There remains a nostalgic view in the UK of the rural GP who knows everybody’s name and ailments. These pillars of the community do more than treat patients, they act as high priests of the national religion that is the NHS. But does this reflect modern general practice and more importantly can it survive the latest transformation of the new models of care?
The number of single-handed GPs in England has nearly halved since 2002, according to 2013 figures by the BMJ, which is reflective of wider demographic shifts in population towards more urban areas and a wave of retiring baby boomer generation GPs. A wider recruitment crisis in general practice has forced the NHS and GP bodies to launch a concerted drive to attract new recruits to the profession. The consequence of this shortfall in GP numbers has meant that an estimated 500 practices are at risk of closure, on top of the hundreds that have recently closed despite rising demand. These have in large part been single-handed surgeries who have been unable to find a new generation of doctors wishing to pursue a career of solo practice.

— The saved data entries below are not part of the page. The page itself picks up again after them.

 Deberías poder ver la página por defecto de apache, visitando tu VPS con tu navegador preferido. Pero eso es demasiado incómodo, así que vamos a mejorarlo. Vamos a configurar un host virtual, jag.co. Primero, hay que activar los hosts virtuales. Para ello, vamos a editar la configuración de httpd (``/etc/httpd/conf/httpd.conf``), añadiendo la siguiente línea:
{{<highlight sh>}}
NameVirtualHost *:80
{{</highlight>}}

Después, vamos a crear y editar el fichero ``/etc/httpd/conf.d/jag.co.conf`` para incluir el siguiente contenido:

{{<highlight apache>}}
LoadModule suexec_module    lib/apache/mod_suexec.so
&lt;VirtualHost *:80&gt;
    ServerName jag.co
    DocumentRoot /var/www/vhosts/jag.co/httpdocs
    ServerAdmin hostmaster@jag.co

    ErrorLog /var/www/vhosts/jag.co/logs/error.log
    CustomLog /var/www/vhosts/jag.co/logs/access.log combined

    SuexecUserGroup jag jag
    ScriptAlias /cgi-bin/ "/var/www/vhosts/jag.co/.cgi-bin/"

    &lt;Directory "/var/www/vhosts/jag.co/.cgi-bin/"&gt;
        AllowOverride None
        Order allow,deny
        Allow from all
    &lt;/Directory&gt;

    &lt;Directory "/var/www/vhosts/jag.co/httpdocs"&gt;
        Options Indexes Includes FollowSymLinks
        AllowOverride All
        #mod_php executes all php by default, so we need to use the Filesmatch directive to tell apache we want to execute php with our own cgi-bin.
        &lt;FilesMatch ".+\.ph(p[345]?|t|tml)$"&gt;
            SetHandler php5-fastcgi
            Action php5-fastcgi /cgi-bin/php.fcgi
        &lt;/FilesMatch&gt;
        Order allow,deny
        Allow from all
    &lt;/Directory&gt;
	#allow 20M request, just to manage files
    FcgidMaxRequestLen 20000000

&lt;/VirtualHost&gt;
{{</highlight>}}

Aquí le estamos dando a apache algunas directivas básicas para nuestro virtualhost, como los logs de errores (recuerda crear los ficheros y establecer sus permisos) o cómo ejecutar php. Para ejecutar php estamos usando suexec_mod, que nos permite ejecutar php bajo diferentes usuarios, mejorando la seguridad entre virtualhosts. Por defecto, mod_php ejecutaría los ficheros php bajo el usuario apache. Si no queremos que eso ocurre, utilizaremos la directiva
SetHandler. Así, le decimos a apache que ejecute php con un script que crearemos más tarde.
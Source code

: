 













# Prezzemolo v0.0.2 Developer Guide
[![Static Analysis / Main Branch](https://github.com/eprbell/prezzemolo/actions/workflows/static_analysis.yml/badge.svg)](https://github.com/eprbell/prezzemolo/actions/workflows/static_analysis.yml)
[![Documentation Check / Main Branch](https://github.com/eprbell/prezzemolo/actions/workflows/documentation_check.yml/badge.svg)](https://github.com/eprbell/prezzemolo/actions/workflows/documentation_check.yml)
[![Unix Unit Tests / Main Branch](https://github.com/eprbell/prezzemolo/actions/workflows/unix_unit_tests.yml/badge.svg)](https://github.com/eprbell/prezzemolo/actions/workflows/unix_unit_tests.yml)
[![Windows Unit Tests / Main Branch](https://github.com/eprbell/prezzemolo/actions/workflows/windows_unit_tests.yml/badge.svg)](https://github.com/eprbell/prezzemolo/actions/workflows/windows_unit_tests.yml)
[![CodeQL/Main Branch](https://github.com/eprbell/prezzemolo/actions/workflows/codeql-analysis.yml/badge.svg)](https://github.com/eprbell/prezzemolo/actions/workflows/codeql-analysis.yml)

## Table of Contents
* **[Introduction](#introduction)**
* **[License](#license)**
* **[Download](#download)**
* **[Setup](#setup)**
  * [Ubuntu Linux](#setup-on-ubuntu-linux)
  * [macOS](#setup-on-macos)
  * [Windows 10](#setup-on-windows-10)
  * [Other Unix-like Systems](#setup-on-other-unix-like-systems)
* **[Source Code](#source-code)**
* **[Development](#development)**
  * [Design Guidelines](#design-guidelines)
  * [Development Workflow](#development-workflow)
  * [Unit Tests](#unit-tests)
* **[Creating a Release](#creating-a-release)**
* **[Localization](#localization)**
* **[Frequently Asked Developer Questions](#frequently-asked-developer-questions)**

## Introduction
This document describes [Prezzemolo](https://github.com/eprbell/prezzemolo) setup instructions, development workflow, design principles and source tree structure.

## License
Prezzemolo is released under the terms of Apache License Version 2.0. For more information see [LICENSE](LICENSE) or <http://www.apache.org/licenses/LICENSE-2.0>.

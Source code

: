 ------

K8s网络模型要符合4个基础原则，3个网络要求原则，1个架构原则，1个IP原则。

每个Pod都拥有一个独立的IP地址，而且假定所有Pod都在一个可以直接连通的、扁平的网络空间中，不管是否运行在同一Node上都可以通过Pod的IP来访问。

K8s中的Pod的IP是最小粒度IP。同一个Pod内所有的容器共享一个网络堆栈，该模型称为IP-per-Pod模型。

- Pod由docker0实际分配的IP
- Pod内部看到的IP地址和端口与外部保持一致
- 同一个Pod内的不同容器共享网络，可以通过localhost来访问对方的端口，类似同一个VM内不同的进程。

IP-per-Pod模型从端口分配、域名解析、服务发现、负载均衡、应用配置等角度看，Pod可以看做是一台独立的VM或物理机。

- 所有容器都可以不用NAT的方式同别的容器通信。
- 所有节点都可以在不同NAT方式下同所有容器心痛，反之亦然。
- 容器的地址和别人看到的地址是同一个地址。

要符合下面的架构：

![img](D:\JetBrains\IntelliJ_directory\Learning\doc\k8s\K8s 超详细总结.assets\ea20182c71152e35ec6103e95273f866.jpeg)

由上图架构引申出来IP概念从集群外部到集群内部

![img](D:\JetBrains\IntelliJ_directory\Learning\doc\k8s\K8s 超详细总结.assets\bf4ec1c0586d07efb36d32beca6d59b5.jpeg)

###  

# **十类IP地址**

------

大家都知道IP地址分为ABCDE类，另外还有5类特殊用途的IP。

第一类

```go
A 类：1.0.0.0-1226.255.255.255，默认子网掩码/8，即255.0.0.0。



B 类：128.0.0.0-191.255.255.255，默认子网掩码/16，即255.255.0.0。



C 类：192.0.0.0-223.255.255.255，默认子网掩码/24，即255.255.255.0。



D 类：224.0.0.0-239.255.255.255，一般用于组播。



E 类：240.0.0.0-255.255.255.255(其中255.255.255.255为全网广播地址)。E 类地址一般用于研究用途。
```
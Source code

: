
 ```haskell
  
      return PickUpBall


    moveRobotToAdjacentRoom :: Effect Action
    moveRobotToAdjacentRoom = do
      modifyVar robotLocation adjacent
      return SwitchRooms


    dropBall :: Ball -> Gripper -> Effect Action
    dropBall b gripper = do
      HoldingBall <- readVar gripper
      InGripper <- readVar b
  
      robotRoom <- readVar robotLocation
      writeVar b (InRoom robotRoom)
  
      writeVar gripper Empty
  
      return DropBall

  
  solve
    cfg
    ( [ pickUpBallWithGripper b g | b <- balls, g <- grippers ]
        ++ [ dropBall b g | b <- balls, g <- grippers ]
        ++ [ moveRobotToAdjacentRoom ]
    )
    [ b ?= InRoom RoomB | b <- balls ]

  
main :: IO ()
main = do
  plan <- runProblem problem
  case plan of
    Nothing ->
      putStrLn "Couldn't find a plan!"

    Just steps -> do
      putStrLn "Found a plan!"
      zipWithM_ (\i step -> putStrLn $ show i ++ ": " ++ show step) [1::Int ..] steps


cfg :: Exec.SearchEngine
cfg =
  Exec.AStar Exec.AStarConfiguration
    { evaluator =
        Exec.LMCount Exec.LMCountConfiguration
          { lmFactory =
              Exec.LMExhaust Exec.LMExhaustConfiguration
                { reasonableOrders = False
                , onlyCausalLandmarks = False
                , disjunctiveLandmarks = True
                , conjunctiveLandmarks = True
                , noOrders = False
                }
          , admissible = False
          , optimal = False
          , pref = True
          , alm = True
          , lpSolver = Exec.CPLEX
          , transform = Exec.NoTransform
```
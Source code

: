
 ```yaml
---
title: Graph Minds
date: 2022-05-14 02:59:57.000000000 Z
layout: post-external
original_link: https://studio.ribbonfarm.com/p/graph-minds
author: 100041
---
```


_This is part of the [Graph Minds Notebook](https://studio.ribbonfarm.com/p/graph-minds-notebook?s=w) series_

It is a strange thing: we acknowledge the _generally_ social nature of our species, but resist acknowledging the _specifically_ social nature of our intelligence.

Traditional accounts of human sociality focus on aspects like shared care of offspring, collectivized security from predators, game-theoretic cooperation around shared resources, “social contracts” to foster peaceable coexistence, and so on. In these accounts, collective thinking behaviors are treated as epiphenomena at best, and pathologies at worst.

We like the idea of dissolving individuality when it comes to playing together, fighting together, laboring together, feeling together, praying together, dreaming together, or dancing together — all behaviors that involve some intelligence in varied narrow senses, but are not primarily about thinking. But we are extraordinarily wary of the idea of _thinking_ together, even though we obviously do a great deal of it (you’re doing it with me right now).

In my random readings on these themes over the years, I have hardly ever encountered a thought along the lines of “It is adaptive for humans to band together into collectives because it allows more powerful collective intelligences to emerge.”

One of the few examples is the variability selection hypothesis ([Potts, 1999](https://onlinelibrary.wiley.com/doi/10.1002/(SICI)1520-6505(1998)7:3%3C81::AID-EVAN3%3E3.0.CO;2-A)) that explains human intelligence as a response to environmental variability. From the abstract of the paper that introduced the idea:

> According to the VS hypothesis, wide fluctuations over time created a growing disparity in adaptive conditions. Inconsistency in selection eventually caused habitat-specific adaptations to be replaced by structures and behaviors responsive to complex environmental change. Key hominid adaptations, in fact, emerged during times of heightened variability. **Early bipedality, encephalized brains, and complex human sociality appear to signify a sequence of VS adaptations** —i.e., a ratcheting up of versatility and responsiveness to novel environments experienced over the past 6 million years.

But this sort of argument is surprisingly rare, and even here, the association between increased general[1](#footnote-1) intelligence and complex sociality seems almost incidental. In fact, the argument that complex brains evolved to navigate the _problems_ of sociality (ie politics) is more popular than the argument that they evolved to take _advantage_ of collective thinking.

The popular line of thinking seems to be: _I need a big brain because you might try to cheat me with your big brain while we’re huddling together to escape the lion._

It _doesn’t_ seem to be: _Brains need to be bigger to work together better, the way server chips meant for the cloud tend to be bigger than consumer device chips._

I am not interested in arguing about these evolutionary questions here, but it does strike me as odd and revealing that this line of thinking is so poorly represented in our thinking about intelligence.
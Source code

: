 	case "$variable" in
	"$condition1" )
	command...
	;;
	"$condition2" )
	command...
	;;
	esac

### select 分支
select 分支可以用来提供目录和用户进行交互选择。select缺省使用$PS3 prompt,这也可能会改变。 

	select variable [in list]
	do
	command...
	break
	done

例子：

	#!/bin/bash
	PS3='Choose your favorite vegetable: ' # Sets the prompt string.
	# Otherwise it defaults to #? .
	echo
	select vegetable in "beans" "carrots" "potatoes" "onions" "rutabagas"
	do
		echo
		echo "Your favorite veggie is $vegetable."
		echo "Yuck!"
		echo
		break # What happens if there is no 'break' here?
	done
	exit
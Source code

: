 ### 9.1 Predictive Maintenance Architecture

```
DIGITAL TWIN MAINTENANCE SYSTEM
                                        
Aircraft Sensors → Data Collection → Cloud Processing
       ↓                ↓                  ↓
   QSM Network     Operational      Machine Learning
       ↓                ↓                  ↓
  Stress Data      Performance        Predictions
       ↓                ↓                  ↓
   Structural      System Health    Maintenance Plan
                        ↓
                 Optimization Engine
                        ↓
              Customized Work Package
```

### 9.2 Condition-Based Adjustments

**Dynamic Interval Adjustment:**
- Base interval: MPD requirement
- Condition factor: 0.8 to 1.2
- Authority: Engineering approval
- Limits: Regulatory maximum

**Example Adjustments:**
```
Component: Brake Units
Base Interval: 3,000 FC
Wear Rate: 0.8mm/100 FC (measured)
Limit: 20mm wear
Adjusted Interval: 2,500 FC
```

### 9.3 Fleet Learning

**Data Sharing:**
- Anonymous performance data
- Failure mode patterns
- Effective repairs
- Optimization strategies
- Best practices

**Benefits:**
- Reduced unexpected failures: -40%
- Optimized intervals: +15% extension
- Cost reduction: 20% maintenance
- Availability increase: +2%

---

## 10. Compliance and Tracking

There are obvious financial disadvantages to single-handed practice, including increased administrative costs, however traditionally patients and GPs balanced this with what was perceived as more personal levels of care. This is all changing. Through NHS England’s new models of care more services will be delivered in the community and away from acute settings. The Multi-specialty Community Provider model will effectively hand primary care a central role in delivering a wide range of services, meaning GPs will move from being gatekeepers to holistic providers of a multitude of treatments. Added to this are the increased capacity pressures from the Government’s plans for seven-day services, which makes the long-term suitability of single-handed practice seem even more uncertain.
Although the new care models are in their infancy, it’s clear to see this will increasingly be the future of primary care. Concentrating services and offering higher levels of clinical expertise has had great success, such as the network of major trauma centres that is the inspiration behind the new emergency and urgent care vanguards.
Admittedly this is a different beast compared to treating patients with a mild dose of the flu but would an elderly patient really prefer to be referred by their GP to a hospital for a physiotherapy and x-ray appointment, followed by a stop in the pharmacy on the way home and a follow up visit from a social care worker? Or would they rather be treated by a multi-disciplinary team all within the same centre as their GP, where they can pick up their medicines and have initial contact with a social care worker?
Of course our geography and population spread means there will always be a place for single-handed practices, with transformation coming quickest in urban areas. However when these options are weighed up it seems that the friendly service of the single-hander won’t be enough to survive in the era of integrated community care.